Alterações do sistema cardiovascular

Dos 53 DCs diagnosticados, cinco (9,4%) afetavam o sistema cardiovascular. Persistência do ducto arterioso foi diagnosticada em dois casos (Casos 3 e 4). Na necropsia, evidenciou-se um canal vascular comunicando as artérias pulmonar e aorta. Nos casos de defeito de septo atrial (persistência do forame oval) (Casos 5 e 20), havia uma comunicação entre o átrio direito e esquerdo (Fig.9). Em um desses casos (Caso 20), além do defeito de septo atrial, havia também defeito no septo ventricular caracterizado pela comunicação entre ventrículo direito e esquerdo.

 

 

Alterações do sistema linfático

Dos 53 DCs diagnosticados, quatro (7,5%) afetavam o sistema linfático (Casos 24-27) e foram descritos anteriormente (Macêdo et al. 2009). Foram necropsiados quatro terneiros da raça Red Angus e suas cruzas com linfedema primário congênito. Na necropsia, edema subcutâneo foi observado com intensidade variável nos membros pélvicos, prepúcio e abdômen ventral. Não foi observado edema nas cavidades orgânicas. Em dois casos, observou-se hipoplasia dos linfonodos poplíteos associada à dilatação dos vasos linfáticos. Há evidências convincentes de que a condição seja hereditária.
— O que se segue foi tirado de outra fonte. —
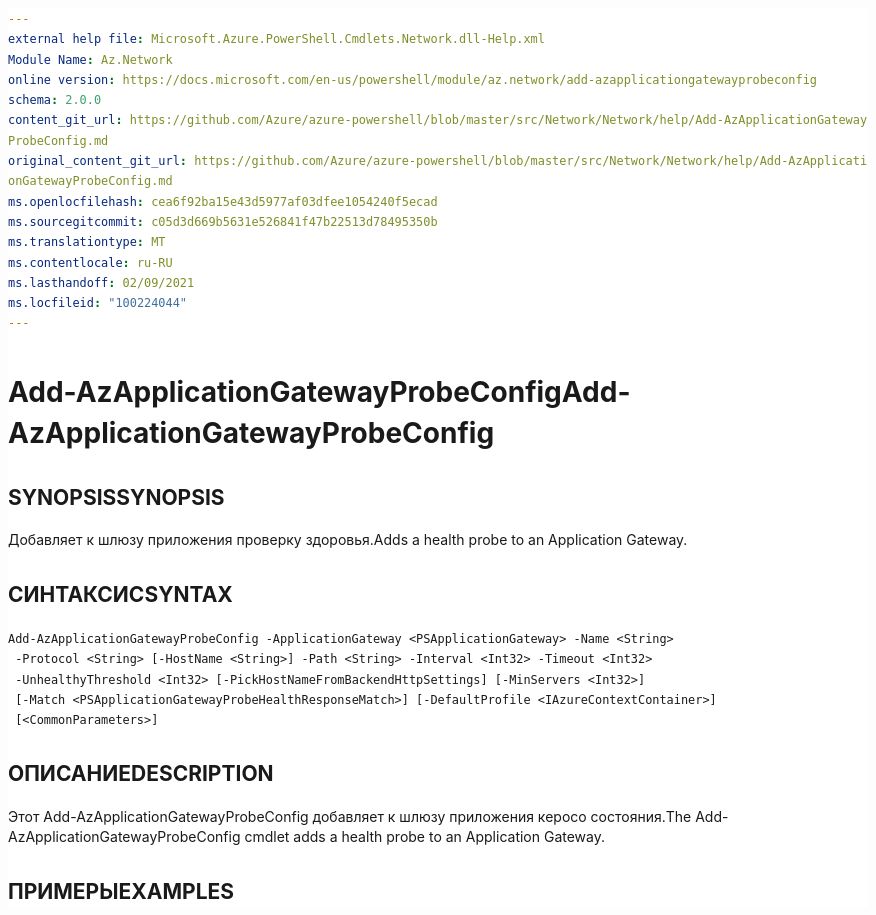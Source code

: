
 ```yaml
---
external help file: Microsoft.Azure.PowerShell.Cmdlets.Network.dll-Help.xml
Module Name: Az.Network
online version: https://docs.microsoft.com/en-us/powershell/module/az.network/add-azapplicationgatewayprobeconfig
schema: 2.0.0
content_git_url: https://github.com/Azure/azure-powershell/blob/master/src/Network/Network/help/Add-AzApplicationGatewayProbeConfig.md
original_content_git_url: https://github.com/Azure/azure-powershell/blob/master/src/Network/Network/help/Add-AzApplicationGatewayProbeConfig.md
ms.openlocfilehash: cea6f92ba15e43d5977af03dfee1054240f5ecad
ms.sourcegitcommit: c05d3d669b5631e526841f47b22513d78495350b
ms.translationtype: MT
ms.contentlocale: ru-RU
ms.lasthandoff: 02/09/2021
ms.locfileid: "100224044"
---
```

# <span data-ttu-id="dbc8f-101">Add-AzApplicationGatewayProbeConfig</span><span class="sxs-lookup"><span data-stu-id="dbc8f-101">Add-AzApplicationGatewayProbeConfig</span></span>

## <span data-ttu-id="dbc8f-102">SYNOPSIS</span><span class="sxs-lookup"><span data-stu-id="dbc8f-102">SYNOPSIS</span></span>
<span data-ttu-id="dbc8f-103">Добавляет к шлюзу приложения проверку здоровья.</span><span class="sxs-lookup"><span data-stu-id="dbc8f-103">Adds a health probe to an Application Gateway.</span></span>

## <span data-ttu-id="dbc8f-104">СИНТАКСИС</span><span class="sxs-lookup"><span data-stu-id="dbc8f-104">SYNTAX</span></span>

```
Add-AzApplicationGatewayProbeConfig -ApplicationGateway <PSApplicationGateway> -Name <String>
 -Protocol <String> [-HostName <String>] -Path <String> -Interval <Int32> -Timeout <Int32>
 -UnhealthyThreshold <Int32> [-PickHostNameFromBackendHttpSettings] [-MinServers <Int32>]
 [-Match <PSApplicationGatewayProbeHealthResponseMatch>] [-DefaultProfile <IAzureContextContainer>]
 [<CommonParameters>]
```

## <span data-ttu-id="dbc8f-105">ОПИСАНИЕ</span><span class="sxs-lookup"><span data-stu-id="dbc8f-105">DESCRIPTION</span></span>
<span data-ttu-id="dbc8f-106">Этот Add-AzApplicationGatewayProbeConfig добавляет к шлюзу приложения керосо состояния.</span><span class="sxs-lookup"><span data-stu-id="dbc8f-106">The Add-AzApplicationGatewayProbeConfig cmdlet adds a health probe to an Application Gateway.</span></span>

## <span data-ttu-id="dbc8f-107">ПРИМЕРЫ</span><span class="sxs-lookup"><span data-stu-id="dbc8f-107">EXAMPLES</span></span>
Alterações dos sistemas tegumentar, respiratório e endócrino

Os dois casos (3,8%) de hipotricose ocorreram nos bezerros com degeneração esponjosa da substância branca subcortical (Casos 7 e 8). Estenose de traqueia ocorreu em um (1,9%) bezerro, da raça Jersey necropsiado com de 35 dias de idade (Caso 16) e bócio congênito ocorreu (1,9%) em uma bezerra necropsiada com quatro dias de idade (Caso 22). Na necropsia havia aumento de volume bilateral das tireoides. Na histologia, múltiplos folículos apresentavam achatamento do epitélio de revestimento devido à repleção e dilatação por coloide.

 

DISCUSSÃO

Os 31 bezerros com DCs diagnosticados na Região Central do Rio Grande do Sul pelo LPV-UFSM correspondem a 0,4% de todos os 7.132 bovinos examinados nesse período, o que está dentro dos 0,2%-3% estimados como a prevalência de DCs em bovinos em todo mundo (Leipold & Dennis 1986). Na região Sul do Rio Grande do Sul, os defeitos congênitos em bovinos, representaram 0,88% de todos os materiais de bovinos examinados pelo Laboratório Regional de Diagnóstico da Universidade Federal de Pelotas entre 1978-2009 (Marcolongo-Pereira et al. 2010). Essa diferença de 50% na ocorrência de alterações congênitas em bovinos no Estado provavelmente está relacionada à linha de pesquisa de cada laboratório, pois a variação da ocorrência de alterações congênitas é ampla e está influenciada pela frequência e sistemática em que os casos são procurados, estudados e descritos (Leipold & Dennis 1986). As altas taxas (3,2%) de alterações congênitas em bovinos no Semiárido Nordestino (Dantas et al. 2010), refletem, além do interesse de pesquisa local, a presença de fatores ambientais com potencial teratogênico. Esse é o caso da planta teratogênica popularmente conhecida como jurema-preta (Mimosa tenuiflora) (Pimentel et al. 2007, Medeiros et al. 2008, Dantas et al. 2010) no Nordeste. Dentre os casos lá estudados 1,84% estavam relacionados à ingestão de folhas dessa planta, altamente prevalente na caatinga degradada.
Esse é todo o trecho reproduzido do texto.